::: INPUT MATERIAL :::

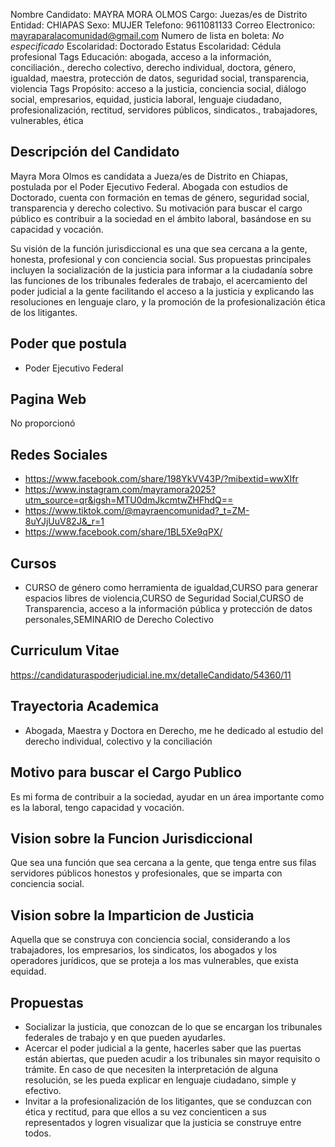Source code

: Nombre Candidato: MAYRA MORA OLMOS
Cargo: Juezas/es de Distrito
Entidad: CHIAPAS
Sexo: MUJER
Telefono: 9611081133
Correo Electronico: mayraparalacomunidad@gmail.com
Numero de lista en boleta: *No especificado*
Escolaridad: Doctorado
Estatus Escolaridad: Cédula profesional
Tags Educación: abogada, acceso a la información, conciliación., derecho colectivo, derecho individual, doctora, género, igualdad, maestra, protección de datos, seguridad social, transparencia, violencia
Tags Propósito: acceso a la justicia, conciencia social, diálogo social, empresarios, equidad, justicia laboral, lenguaje ciudadano, profesionalización, rectitud, servidores públicos, sindicatos., trabajadores, vulnerables, ética


## Descripción del Candidato 

Mayra Mora Olmos es candidata a Jueza/es de Distrito en Chiapas, postulada por el Poder Ejecutivo Federal. Abogada con estudios de Doctorado, cuenta con formación en temas de género, seguridad social, transparencia y derecho colectivo. Su motivación para buscar el cargo público es contribuir a la sociedad en el ámbito laboral, basándose en su capacidad y vocación.

Su visión de la función jurisdiccional es una que sea cercana a la gente, honesta, profesional y con conciencia social. Sus propuestas principales incluyen la socialización de la justicia para informar a la ciudadanía sobre las funciones de los tribunales federales de trabajo, el acercamiento del poder judicial a la gente facilitando el acceso a la justicia y explicando las resoluciones en lenguaje claro, y la promoción de la profesionalización ética de los litigantes.


## Poder que postula

- Poder Ejecutivo Federal


## Pagina Web

No proporcionó


## Redes Sociales

- https://www.facebook.com/share/198YkVV43P/?mibextid=wwXIfr
- https://www.instagram.com/mayramora2025?utm_source=qr&igsh=MTU0dmJkcmtwZHFhdQ==
- https://www.tiktok.com/@mayraencomunidad?_t=ZM-8uYJjUuV82J&_r=1
- https://www.facebook.com/share/1BL5Xe9qPX/


## Cursos

- CURSO de género como herramienta de igualdad,CURSO para generar espacios libres de violencia,CURSO de Seguridad Social,CURSO de Transparencia, acceso a la información pública y protección de datos personales,SEMINARIO de Derecho Colectivo


## Curriculum Vitae

https://candidaturaspoderjudicial.ine.mx/detalleCandidato/54360/11


## Trayectoria Academica

- Abogada, Maestra y Doctora en Derecho, me he dedicado al estudio del derecho individual, colectivo y la conciliación


## Motivo para buscar el Cargo Publico

Es mi forma de contribuir a la sociedad, ayudar en un área importante como es la laboral, tengo capacidad y vocación.


## Vision sobre la Funcion Jurisdiccional

Que sea una función que sea cercana a la gente, que tenga entre sus filas servidores públicos honestos y profesionales, que se imparta con conciencia social.


## Vision sobre la Imparticion de Justicia

Aquella que se construya con conciencia social, considerando a los trabajadores, los empresarios, los sindicatos, los abogados y los operadores jurídicos, que se proteja a los mas vulnerables, que exista equidad.


## Propuestas

- Socializar la justicia, que conozcan de lo que se encargan los tribunales federales de trabajo y en que pueden ayudarles.
- Acercar el poder judicial a la gente, hacerles saber que las puertas están abiertas, que pueden acudir a los tribunales sin mayor requisito o trámite. En caso de que necesiten la interpretación de alguna resolución, se les pueda explicar en lenguaje ciudadano, simple y efectivo.
- Invitar a la profesionalización de los litigantes, que se conduzcan con ética y rectitud, para que ellos a su vez concienticen a sus representados y logren visualizar que la justicia se construye entre todos.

:::

### ACTIVITY:
Of the lines above, retype only those from the line containing "## Motivo para buscar el Cargo Publico" through the line containing "## Vision sobre la Imparticion de Justicia", including both, exactly.

### RESPONSE AREA:
## Motivo para buscar el Cargo Publico

Es mi forma de contribuir a la sociedad, ayudar en un área importante como es la laboral, tengo capacidad y vocación.


## Vision sobre la Funcion Jurisdiccional

Que sea una función que sea cercana a la gente, que tenga entre sus filas servidores públicos honestos y profesionales, que se imparta con conciencia social.


## Vision sobre la Imparticion de Justicia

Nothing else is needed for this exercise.